# AIM OF THE TASK
Every line below that has "tklx" in it should be copied.

# EXERCISE DATA
==============================
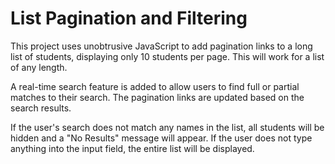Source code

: # List Pagination and Filtering

This project uses unobtrusive JavaScript to add pagination links to a long list of students, displaying only 10 students per page. 
This will work for a list of any length.  

A real-time search feature is added to allow users to find full or partial matches to their search. 
The pagination links are updated based on the search results. 

If the user's search does not match any names in the list, all students will be hidden and a "No Results" message will appear. 
If the user does not type anything into the input field, the entire list will be displayed. 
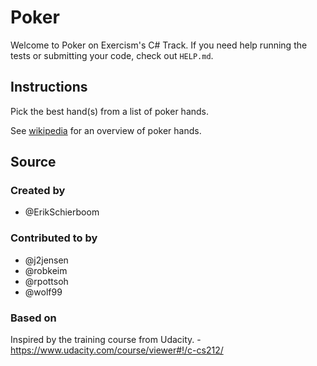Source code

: # Poker

Welcome to Poker on Exercism's C# Track.
If you need help running the tests or submitting your code, check out `HELP.md`.

## Instructions

Pick the best hand(s) from a list of poker hands.

See [wikipedia](https://en.wikipedia.org/wiki/List_of_poker_hands) for an
overview of poker hands.

## Source

### Created by

- @ErikSchierboom

### Contributed to by

- @j2jensen
- @robkeim
- @rpottsoh
- @wolf99

### Based on

Inspired by the training course from Udacity. - https://www.udacity.com/course/viewer#!/c-cs212/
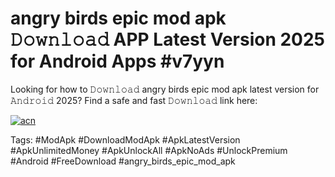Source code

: # angry birds epic mod apk 𝙳𝚘𝚠𝚗𝚕𝚘𝚊𝚍 APP Latest Version 2025 for Android Apps #v7yyn

Looking for how to 𝙳𝚘𝚠𝚗𝚕𝚘𝚊𝚍 angry birds epic mod apk latest version for 𝙰𝚗𝚍𝚛𝚘𝚒𝚍 2025? Find a safe and fast 𝙳𝚘𝚠𝚗𝚕𝚘𝚊𝚍 link here:

[![acn](https://i.imgur.com/BIQs5tu.png)](https://apkpuree.pages.dev/?title=angry_birds_epic_mod_apk)

Tags: #ModApk #DownloadModApk #ApkLatestVersion #ApkUnlimitedMoney #ApkUnlockAll #ApkNoAds #UnlockPremium #Android #FreeDownload #angry_birds_epic_mod_apk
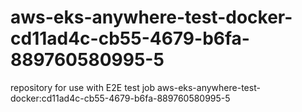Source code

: # aws-eks-anywhere-test-docker-cd11ad4c-cb55-4679-b6fa-889760580995-5
repository for use with E2E test job aws-eks-anywhere-test-docker:cd11ad4c-cb55-4679-b6fa-889760580995-5
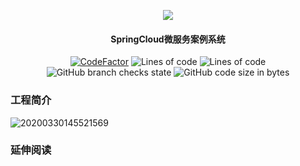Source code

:
<p align="center">
<img src = "https://user-images.githubusercontent.com/39553613/145566584-494920e6-bdac-4c23-985d-9d00187c90e1.jpg">
</p>

<h4 align="center">SpringCloud微服务案例系统</h4>

<p align="center">
<a href="https://www.codefactor.io/repository/github/caishangqi/SpringCloudNF"><img src="https://www.codefactor.io/repository/github/caishangqi/homeward-gemdeposit/badge" alt="CodeFactor" /></a>
<img alt="Lines of code" src="https://img.shields.io/tokei/lines/github/Caishangqi/SpringCloudNF">
<img alt="Lines of code" src="https://img.shields.io/badge/Spring-Cloud-green">
<img alt="GitHub branch checks state" src="https://img.shields.io/github/checks-status/Caishangqi/SpringCloudNF/master?label=build">
<img alt="GitHub code size in bytes" src="https://img.shields.io/github/languages/code-size/Caishangqi/SpringCloudNF">
</p>

### 工程简介
![20200330145521569](https://user-images.githubusercontent.com/39553613/149773259-0436b835-68d2-4b98-8d67-d1fe869a7a82.png)

### 延伸阅读

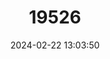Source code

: ---
title: "19526"
category: "Rhinolophus bocharicus"
draft: false
date: 2024-02-22 13:03:50
languages:
  English: ["Bokhara Horseshoe Bat"]
  Russian: ["Bukharsky Podkovonos"]
---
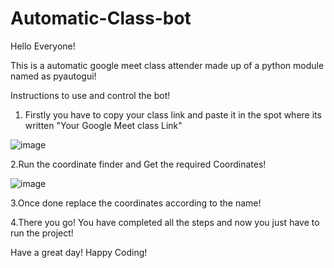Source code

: # Automatic-Class-bot
Hello Everyone!

This is a automatic google meet class attender made up of a python module named as pyautogui!

Instructions to use and control the bot! 

1. Firstly you have to copy your class link and paste it in the spot where its written "Your Google Meet class Link"

![image](https://user-images.githubusercontent.com/76196075/124504356-ec335080-dde4-11eb-8768-8bda91a96c9d.png)

2.Run the coordinate finder and Get the required Coordinates!

![image](https://user-images.githubusercontent.com/76196075/124506524-72ea2c80-dde9-11eb-82b8-b6a1c1db1452.png)


3.Once done replace the coordinates according to the name!


4.There you go! You have completed all the steps and now you just have to run the project!

Have a great day!
Happy Coding!

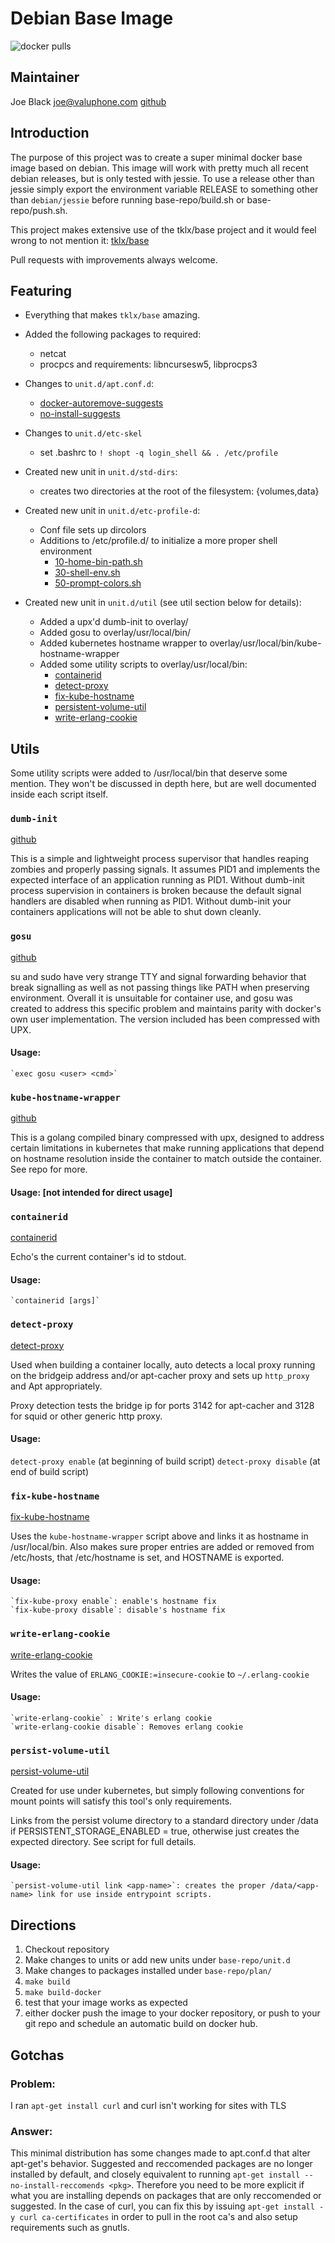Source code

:# Debian Base Image

![docker pulls](https://img.shields.io/docker/pulls/callforamerica/debian.svg)

## Maintainer

Joe Black <joe@valuphone.com> [github](https://github.com/joeblackwaslike)

## Introduction

The purpose of this project was to create a super minimal docker base image based on debian.  This image will work with pretty much all recent debian releases, but is only tested with jessie.  To use a release other than jessie simply export the environment variable RELEASE to something other than `debian/jessie` before running base-repo/build.sh  or base-repo/push.sh.

This project makes extensive use of the tklx/base project and it would feel wrong to not mention it:  [tklx/base](https://github.com/tklx/base)

Pull requests with improvements always welcome.


## Featuring

* Everything that makes `tklx/base` amazing.

* Added the following packages to required:
    * netcat
    * procpcs and requirements: libncursesw5, libprocps3

* Changes to `unit.d/apt.conf.d`:
    * [docker-autoremove-suggests](base-repo/unit.d/apt/overlay/etc/apt/apt.conf.d/docker-autoremove-suggests)
    * [no-install-suggests](base-repo/unit.d/apt/overlay/etc/apt/apt.conf.d/no-install-reccomends)

* Changes to `unit.d/etc-skel`
    * set .bashrc to `! shopt -q login_shell && . /etc/profile`

* Created new unit in `unit.d/std-dirs`:
    * creates two directories at the root of the filesystem: {volumes,data}

* Created new unit in `unit.d/etc-profile-d`:
    * Conf file sets up dircolors
    * Additions to /etc/profile.d/ to initialize a more proper shell environment
        * [10-home-bin-path.sh](base-repo/unit.d/etc-profile-d/overlay/etc/profile.d/10-home-bin-path.sh)
        * [30-shell-env.sh](base-repo/unit.d/etc-profile-d/overlay/etc/profile.d/30-shell-env.sh)
        * [50-prompt-colors.sh](base-repo/unit.d/etc-profile-d/overlay/etc/profile.d/50-prompt-colors.sh)

* Created new unit in `unit.d/util` (see util section below for details):
    * Added a upx'd dumb-init to overlay/
    * Added gosu to overlay/usr/local/bin/
    * Added kubernetes hostname wrapper to overlay/usr/local/bin/kube-hostname-wrapper
    * Added some utility scripts to overlay/usr/local/bin:
        * [containerid](base-repo/unit.d/util/overlay/usr/local/bin/containerid)
        * [detect-proxy](base-repo/unit.d/util/overlay/usr/local/bin/detect-proxy)
        * [fix-kube-hostname](base-repo/unit.d/util/overlay/usr/local/bin/fix-kube-hostname)
        * [persistent-volume-util](base-repo/unit.d/util/overlay/usr/local/bin/persistent-volume-util)
        * [write-erlang-cookie](base-repo/unit.d/util/overlay/usr/local/bin/write-erlang-cookie)


## Utils

Some utility scripts were added to /usr/local/bin that deserve some mention.  They won't be discussed in depth here, but are well documented inside each script itself.


### `dumb-init`

[github](https://github.com/Yelp/dumb-init)

This is a simple and lightweight process supervisor that handles reaping zombies and properly passing signals.  It assumes PID1 and implements the expected interface of an application running as PID1.  Without dumb-init process supervision in containers is broken because the default signal handlers are disabled when running as PID1.  Without dumb-init your containers applications will not be able to shut down cleanly.


### `gosu`

[github](https://github.com/tianon/gosu)

su and sudo have very strange TTY and signal forwarding behavior that break signalling as well as not passing things like PATH when preserving environment.  Overall it is unsuitable for container use, and gosu was created to address this specific problem and maintains parity with docker's own user implementation.  The version included has been compressed with UPX.

#### Usage:
    `exec gosu <user> <cmd>`


### `kube-hostname-wrapper`

[github](https://github.com/joeblackwaslike/kube-hostname-wrapper)

This is a golang compiled binary compressed with upx, designed to address certain limitations in kubernetes that make running applications that depend on hostname resolution inside the container to match outside the container.  See repo for more.

#### Usage: [not intended for direct usage]


### `containerid`

[containerid](base-repo/unit.d/util/overlay/usr/local/bin/containerid)

Echo's the current container's id to stdout.

#### Usage:
    `containerid [args]`

### `detect-proxy`

[detect-proxy](base-repo/unit.d/util/overlay/usr/local/bin/detect-proxy)

Used when building a container locally, auto detects a local proxy running on the bridgeip address and/or apt-cacher proxy and sets up `http_proxy` and Apt appropriately.  

Proxy detection tests the bridge ip for ports 3142 for apt-cacher and 3128 for squid or other generic http proxy.

#### Usage:
  `detect-proxy enable` (at beginning of build script)
  `detect-proxy disable` (at end of build script)


### `fix-kube-hostname`

[fix-kube-hostname](base-repo/unit.d/util/overlay/usr/local/bin/fix-kube-hostname)

Uses the `kube-hostname-wrapper` script above and links it as hostname in /usr/local/bin.  Also makes sure proper entries are added or removed from /etc/hosts, that /etc/hostname is set, and HOSTNAME is exported.

#### Usage:
    `fix-kube-proxy enable`: enable's hostname fix
    `fix-kube-proxy disable`: disable's hostname fix


### `write-erlang-cookie`

[write-erlang-cookie](base-repo/unit.d/util/overlay/usr/local/bin/write-erlang-cookie)

Writes the value of `ERLANG_COOKIE:=insecure-cookie` to `~/.erlang-cookie`

#### Usage:
    `write-erlang-cookie` : Write's erlang cookie
    `write-erlang-cookie disable`: Removes erlang cookie


### `persist-volume-util`

[persist-volume-util](base-repo/unit.d/util/overlay/usr/local/bin/persist-volume-util)

Created for use under kubernetes, but simply following conventions for mount points will satisfy this tool's only requirements.  

Links from the persist volume directory to a standard directory under /data if PERSISTENT_STORAGE_ENABLED = true, otherwise just creates the expected directory.  See script for full details.

#### Usage:
    `persist-volume-util link <app-name>`: creates the proper /data/<app-name> link for use inside entrypoint scripts.


## Directions

1. Checkout repository
2. Make changes to units or add new units under `base-repo/unit.d`
3. Make changes to packages installed under `base-repo/plan/`
4. `make build`
5. `make build-docker`
6. test that your image works as expected
7. either docker push the image to your docker repository, or push to your git repo and schedule an automatic build on docker hub.


## Gotchas

### Problem:

I ran `apt-get install curl` and curl isn't working for sites with TLS

### Answer:

This minimal distribution has some changes made to apt.conf.d that alter apt-get's behavior.  Suggested and reccomended packages are no longer installed by default, and closely equivalent to running `apt-get install --no-install-reccomends <pkg>`.  Therefore you need to be more explicit if what you are installing depends on packages that are only reccomended or suggested.  In the case of curl, you can fix this by issuing `apt-get install -y curl ca-certificates` in order to pull in the root ca's and also setup requirements such as gnutls.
==============================
# RESPONSE AREA
This project makes extensive use of the tklx/base project and it would feel wrong to not mention it:  [tklx/base](https://github.com/tklx/base)
* Everything that makes `tklx/base` amazing.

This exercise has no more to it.